Sheffield & South Yorkshire

Doncaster children's service makes significant progress

Doncaster Council's children's services has made "significant progress" two years after its failures led to government intervention.

Ofsted said the service was "adequate", meeting the minimum requirement.

Chris Pratt, director of children's services, said: "I'm pleased that Ofsted have recognised the areas where we have improved."

In 2009 the government ordered the takeover of the council's children's service after seven young people died.

One of the key improvements highlighted in the annual Ofsted report was that the rate of improvement in the number of students achieving five A* to C GCSE grade in maths and English was twice the national average.

Ofsted said there was a "steady improvement" in achievement in children up to five years old and the local authority's support was having a positive impact and helping primary schools to improve.

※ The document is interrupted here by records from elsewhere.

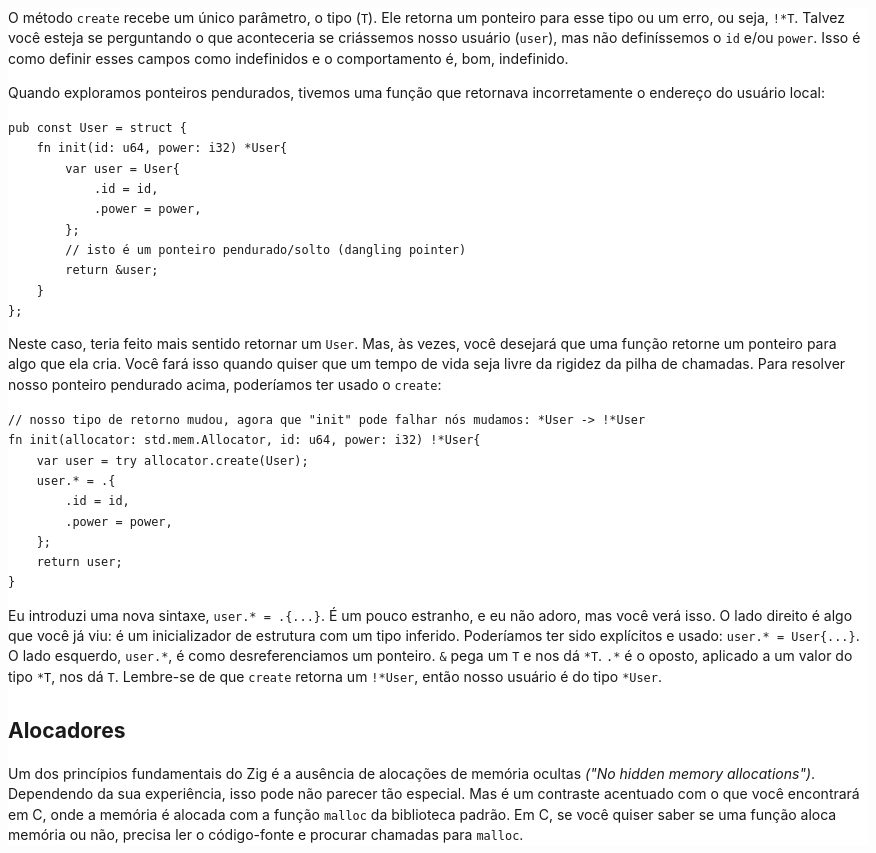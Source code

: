 O método `create` recebe um único parâmetro, o tipo (`T`). Ele retorna um ponteiro para esse tipo ou um erro, ou seja, `!*T`. Talvez você esteja se perguntando o que aconteceria se criássemos nosso usuário (`user`), mas não definíssemos o `id` e/ou `power`. Isso é como definir esses campos como indefinidos e o comportamento é, bom, indefinido.

Quando exploramos ponteiros pendurados, tivemos uma função que retornava incorretamente o endereço do usuário local:

```zig
pub const User = struct {
	fn init(id: u64, power: i32) *User{
		var user = User{
			.id = id,
			.power = power,
		};
		// isto é um ponteiro pendurado/solto (dangling pointer)
		return &user;
	}
};
```

Neste caso, teria feito mais sentido retornar um `User`. Mas, às vezes, você desejará que uma função retorne um ponteiro para algo que ela cria. Você fará isso quando quiser que um tempo de vida seja livre da rigidez da pilha de chamadas. Para resolver nosso ponteiro pendurado acima, poderíamos ter usado o `create`:

```zig
// nosso tipo de retorno mudou, agora que "init" pode falhar nós mudamos: *User -> !*User
fn init(allocator: std.mem.Allocator, id: u64, power: i32) !*User{
	var user = try allocator.create(User);
	user.* = .{
		.id = id,
		.power = power,
	};
	return user;
}
```

Eu introduzi uma nova sintaxe, `user.* = .{...}`. É um pouco estranho, e eu não adoro, mas você verá isso. O lado direito é algo que você já viu: é um inicializador de estrutura com um tipo inferido. Poderíamos ter sido explícitos e usado: `user.* = User{...}`. O lado esquerdo, `user.*`, é como desreferenciamos um ponteiro. `&` pega um `T` e nos dá `*T`. `.*` é o oposto, aplicado a um valor do tipo `*T`, nos dá `T`. Lembre-se de que `create` retorna um `!*User`, então nosso usuário é do tipo `*User`.



## Alocadores

Um dos princípios fundamentais do Zig é a ausência de alocações de memória ocultas _("No hidden memory allocations")_. Dependendo da sua experiência, isso pode não parecer tão especial. Mas é um contraste acentuado com o que você encontrará em C, onde a memória é alocada com a função `malloc` da biblioteca padrão. Em C, se você quiser saber se uma função aloca memória ou não, precisa ler o código-fonte e procurar chamadas para `malloc`.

The latest rating is an improvement on the 2010 inspection which deemed children's services to be performing poorly.

Mr Pratt said: "There is still a long way to go until we have a consistently good service for all children and young people in Doncaster but I am committed to making sure that we continue to improve in all areas and will vigorously implement Ofsted's recommendations.

"We now have a stable senior management team with some excellent staff working for them and I see no reason why we shouldn't continue on our improvement journey."

An area about which Ofsted had concern, and which was also addressed in its 2010 report, was the improvement of attendance by police and health professionals at child protection conferences.

Ofsted said it wanted to see further improvement to lower the persistent high absence rate among secondary schools in the borough.

In March 2009, the government ordered the takeover of Doncaster's children's services after the deaths of seven children between 2004 and 2008.

In April last year, the government announced again it would intervene at the authority after the Audit Commission said it was not being properly run.